日本食品科学工学会第71回大会

講演情報

一般講演

D 食品工学、加工、保蔵、バイオテクノロジー (Food Engineering, Process, Storage, and Biotechnology)

[3Hp] 発酵、酵素利用

2024年8月31日(土) 14:15 〜 17:00 H会場 (3F N303)

座長:西野 智彦(東京工科大学)、長野 隆男(石川県立大学)、富永 達矢(日本女子大学)

14:30 〜 14:45

[3Hp-02] 共役酵素反応を活用した比色分析用アルギン酸ゲル材料の開発

*成田 千紗1、宗 伸明1,2 (1. 佐賀大・農、2. 鹿児島大・院・連農)

キーワード:アルギン酸ゲル、酵素、比色分析

【目的】酵素は基質特異性を備えた生体触媒であるため,高選択的な分析系を構築するツールとしての活用が可能である.本研究においては,褐藻類由来の天然多糖であるアルギン酸が,二価陽イオンであるカルシウムイオンとのイオン架橋反応によりゲルを形成することを利用して,共役酵素反応を生じる二種の酵素と発色基質を内包したアルギン酸ゲルを作製し,そのグルコース比色分析用ゲル材料としての性能を検討した.

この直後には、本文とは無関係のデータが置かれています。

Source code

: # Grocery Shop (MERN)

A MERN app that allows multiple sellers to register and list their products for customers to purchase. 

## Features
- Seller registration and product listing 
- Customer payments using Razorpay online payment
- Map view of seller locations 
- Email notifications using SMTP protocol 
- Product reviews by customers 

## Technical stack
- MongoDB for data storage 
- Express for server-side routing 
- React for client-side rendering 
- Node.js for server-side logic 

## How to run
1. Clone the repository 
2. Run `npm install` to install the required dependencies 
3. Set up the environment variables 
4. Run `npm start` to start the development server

【方法】アルギン酸ナトリウム溶液にカルシウム塩溶液を添加することでアルギン酸ゲルを作製し,本研究の目的に適したゲルの作製条件について検討を行った.次に,得られたゲル作製条件を基に,酵素としてグルコースオキシダーゼ(GOx)と西洋ワサビペルオキシダーゼ(HRP),発色基質としてグアイアコールを含有したアルギン酸ゲル材料を作製し,グルコースに対する比色応答性を検討した.

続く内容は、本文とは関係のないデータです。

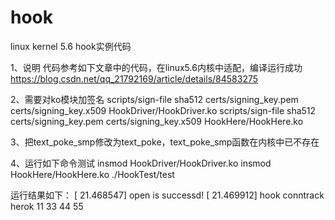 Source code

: # hook
linux kernel 5.6 hook实例代码

1、说明
代码参考如下文章中的代码，在linux5.6内核中适配，编译运行成功
https://blog.csdn.net/qq_21792169/article/details/84583275

2、需要对ko模块加签名
scripts/sign-file sha512 certs/signing_key.pem certs/signing_key.x509  HookDriver/HookDriver.ko
scripts/sign-file sha512 certs/signing_key.pem certs/signing_key.x509  HookHere/HookHere.ko

3、把text_poke_smp修改为text_poke，text_poke_smp函数在内核中已不存在

4、运行如下命令测试
insmod HookDriver/HookDriver.ko 
insmod HookHere/HookHere.ko 
./HookTest/test

运行结果如下：
[   21.468547] open is successd!
[   21.469912] hook conntrack herok
11
33
44
55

【結果】ゲルの作製条件について検討した結果,アルギン酸ナトリウムの種類とカルシウム塩の種類により,ゲルの透明度が変化することがわかった.そこで,透明性の高いアルギン酸ゲルが得られる条件において,GOx,HRP,及びグアイアコールを含有したアルギン酸ゲルを作製し,グルコースに対する比色応答性を吸光度変化に基づき検討した.その結果,グルコースの存在下においては,発色体の形成に伴う吸光度の増大が観測され,共役酵素反応に基づく比色応答性が確認できた.加えて,この発色体の生成量が,グルコース濃度に依存することも確認できた.以上のことから,本研究で開発したゲル材料が,グルコース比色分析用ゲル材料としての性能を有することが確認できた.